The researchers recruited just over 1,500 inpatients in the previous two to 12 months for acute coronary syndrome, a group of conditions including heart attacks and unstable angina, in four US medical centers. The patients were randomly divided into three groups. The first group received no screening for depression. The remaining patients were asked to complete the eight-question Patient Health Questionnaire designed to identify depression. For half of these patients, a positive screening resulted in a notification of both the patient and his primary health care provider, as well as an invitation to participate in depression care. For the other half, positive screening only led to the notification of the patient and their primary health care provider, leaving them to determine the next steps in the treatment of depression.

Overall, the study identified depression in approximately 7% of screened patients. This figure is slightly lower than in previous studies where major depression affected approximately 10% of patients with acute coronary syndrome. This is due in part to the fact that people already treated for depression and those with a history of depression were excluded from the study, Kronish said. In addition, depressive symptoms were badessed at least two months after acute coronary syndrome; Depressive symptoms that are elevated immediately after acute coronary syndromes often go away without treatment of depression.

Researchers followed participants for 18 months and badessed changes in their quality of life based on the number of quality-adjusted life years (QALYs), the primary endpoint of the study. 39; test. QALYs indicate how much a person with a physical or mental disability has a negative impact on a person's life, with a point representing a perfect health year and zero point representing death.

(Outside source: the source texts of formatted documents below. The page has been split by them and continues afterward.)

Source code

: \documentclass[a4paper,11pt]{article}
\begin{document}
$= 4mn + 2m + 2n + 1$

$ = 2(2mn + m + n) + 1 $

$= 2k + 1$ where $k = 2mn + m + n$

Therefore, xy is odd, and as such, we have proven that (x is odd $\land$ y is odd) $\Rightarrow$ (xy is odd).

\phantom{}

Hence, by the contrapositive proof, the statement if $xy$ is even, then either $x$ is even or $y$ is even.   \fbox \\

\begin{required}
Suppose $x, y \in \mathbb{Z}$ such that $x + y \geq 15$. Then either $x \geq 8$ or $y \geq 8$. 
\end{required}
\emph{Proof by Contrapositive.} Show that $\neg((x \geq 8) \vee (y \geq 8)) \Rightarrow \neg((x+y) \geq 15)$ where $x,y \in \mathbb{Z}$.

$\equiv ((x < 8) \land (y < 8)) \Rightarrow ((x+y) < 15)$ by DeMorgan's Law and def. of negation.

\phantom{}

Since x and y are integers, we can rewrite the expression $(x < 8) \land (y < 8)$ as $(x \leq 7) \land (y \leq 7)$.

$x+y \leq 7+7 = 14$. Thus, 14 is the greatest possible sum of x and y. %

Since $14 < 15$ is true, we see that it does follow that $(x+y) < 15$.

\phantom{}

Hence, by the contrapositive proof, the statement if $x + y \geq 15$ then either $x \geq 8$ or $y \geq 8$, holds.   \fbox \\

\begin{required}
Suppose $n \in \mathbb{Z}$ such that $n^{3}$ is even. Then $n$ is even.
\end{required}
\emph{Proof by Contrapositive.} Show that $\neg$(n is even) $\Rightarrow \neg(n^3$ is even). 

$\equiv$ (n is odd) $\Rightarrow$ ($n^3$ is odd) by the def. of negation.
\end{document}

No significant difference was found between the three study groups, with these three groups recording a very small drop in the number of AVAQs (mean decrease from 0.03 to 0.04 point) on 18 months.

In addition, no significant difference was observed between groups in terms of cumulative number of days without depression among participants, which ranged from 339 to 351 for the 18-month period. There was also no significant difference in terms of depressive symptoms at nine months, reported side effects of antidepressants, or death rates or hemorrhages.

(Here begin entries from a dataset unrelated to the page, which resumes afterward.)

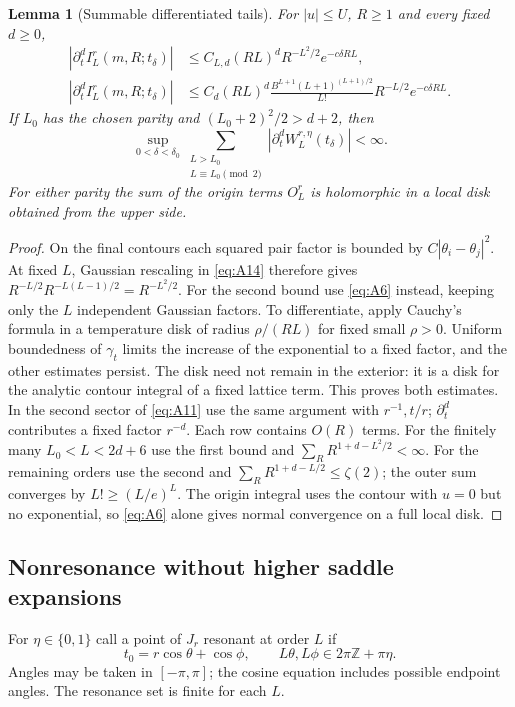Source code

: \documentclass[11pt,a4paper]{article}
\numberwithin{equation}{section}
\theoremstyle{plain}
\newtheorem{lemma}[theorem]{Lemma}
\theoremstyle{definition}
\begin{document}
\begin{lemma}[Summable differentiated tails]\label{lem:tail}
For $|u|\le U$, $R\ge1$ and every fixed $d\ge0$,
\begin{align}
|\partial_t^d I_L^r(m,R;t_\delta)|&\le C_{L,d}(RL)^dR^{-L^2/2}e^{-c\delta RL},\label{eq:fixedtail}\\
|\partial_t^d I_L^r(m,R;t_\delta)|&\le C_d(RL)^d\frac{B^{L+1}(L+1)^{(L+1)/2}}{L!}R^{-L/2}e^{-c\delta RL}.\label{eq:A15}
\end{align}
If $L_0$ has the chosen parity and $(L_0+2)^2/2>d+2$, then
\begin{equation}
\sup_{0<\delta<\delta_0}\sum_{\substack{L>L_0\\L\equiv L_0\pmod2}}|\partial_t^d W_L^{r,\eta}(t_\delta)|<\infty.\label{eq:A16}
\end{equation}
For either parity the sum of the origin terms $O_L^r$ is holomorphic in a local disk obtained from the upper side.
\end{lemma}
\begin{proof}
On the final contours each squared pair factor is bounded by $C|\theta_i-\theta_j|^2$. At fixed $L$, Gaussian rescaling in \eqref{eq:A14} therefore gives $R^{-L/2}R^{-L(L-1)/2}=R^{-L^2/2}$. For the second bound use \eqref{eq:A6} instead, keeping only the $L$ independent Gaussian factors. To differentiate, apply Cauchy's formula in a temperature disk of radius $\rho/(RL)$ for fixed small $\rho>0$. Uniform boundedness of $\gamma_t$ limits the increase of the exponential to a fixed factor, and the other estimates persist. The disk need not remain in the exterior: it is a disk for the analytic contour integral of a fixed lattice term. This proves both estimates. In the second sector of \eqref{eq:A11} use the same argument with $r^{-1},t/r$; $\partial_t^d$ contributes a fixed factor $r^{-d}$. Each row contains $O(R)$ terms. For the finitely many $L_0<L<2d+6$ use the first bound and $\sum_R R^{1+d-L^2/2}<\infty$. For the remaining orders use the second and $\sum_R R^{1+d-L/2}\le\zeta(2)$; the outer sum converges by $L!\ge (L/e)^L$. The origin integral uses the contour with $u=0$ but no exponential, so \eqref{eq:A6} alone gives normal convergence on a full local disk.
\end{proof}

\subsection{Nonresonance without higher saddle expansions}\label{sec:poisson}
For $\eta\in\{0,1\}$ call a point of $J_r$ resonant at order $L$ if
\begin{equation}
t_0=r\cos\theta+\cos\phi,\qquad L\theta,L\phi\in 2\pi\mathbb Z+\pi\eta.\label{eq:A18}
\end{equation}
Angles may be taken in $[-\pi,\pi]$; the cosine equation includes possible endpoint angles. The resonance set is finite for each $L$.
\end{document}

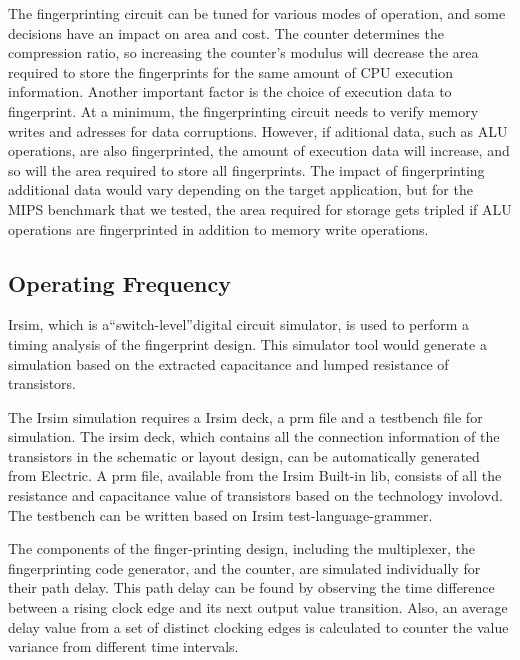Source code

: \documentclass[10pt,journal,compsoc]{IEEEtran}
\begin{document}
The fingerprinting circuit can be tuned for various modes of operation, and some decisions have an impact on area and cost. The counter determines the compression ratio, so increasing the counter's modulus will decrease the area required to store the fingerprints for the same amount of CPU execution information. Another important factor is the choice of execution data to fingerprint. At a minimum, the fingerprinting circuit needs to verify memory writes and adresses for data corruptions. However, if aditional data, such as ALU operations, are also fingerprinted, the amount of execution data will increase, and so will the area required to store all fingerprints. The impact of fingerprinting additional data would vary depending on the target application, but for the MIPS benchmark that we tested, the area required for storage gets tripled if ALU operations are fingerprinted in addition to memory write operations. 

\subsection{Operating Frequency}
Irsim, which is a“switch-level”digital circuit simulator, is used to perform a timing analysis of the fingerprint design. This simulator tool would generate a simulation based on the extracted capacitance and lumped resistance of transistors.
    
    The Irsim simulation requires a Irsim deck, a prm file and a testbench file for simulation. The irsim deck, which contains all the connection information of the transistors in the schematic or layout design, can be automatically generated from Electric. A prm file, available from the Irsim Built-in lib, consists of all the resistance and capacitance value of transistors based on the technology involovd. The testbench can be written based on Irsim test-language-grammer.
    
    The components of the finger-printing design, including the multiplexer, the fingerprinting code generator, and the counter, are simulated individually for their path delay. This path delay can be found by observing the time difference between a rising clock edge and its next output value transition. Also, an average delay value from a set of distinct clocking edges is calculated to counter the value variance from different time intervals.
    
\end{document}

Among the group of patients who benefited from the most extensive intervention – notification of positive screening and invitation to participate in depression care offered for free – about a quarter of patients refused treatment for depression provided by the study providers. Those who accepted the invitation received medication, telephone psychotherapy sessions or a combination of both, depending on the patient's preferences – a therapeutic approach that has proven effective in others. trials. Although the trial showed no significant benefit in this screening approach for these patients compared to other groups, Kronish said further study was needed to identify effective ways to combat depression and its badociated risks in people with acute coronary syndrome.

"We hope that this is not the last word on this issue and that others will look for different ways to identify survivors of a heart attack who could benefit from". a treatment against depression, "said Kronish. "In addition, we need to think about how we can improve our treatments for depression to achieve greater benefit, which could make testing more cost-effective."

In addition to exploring different approaches to screening for and treating depression, Kronish added that it may be helpful to better inform patients about the impact of depressive symptoms on heart health, which could improve patient engagement. to their care and increase the effectiveness of the treatment of depression.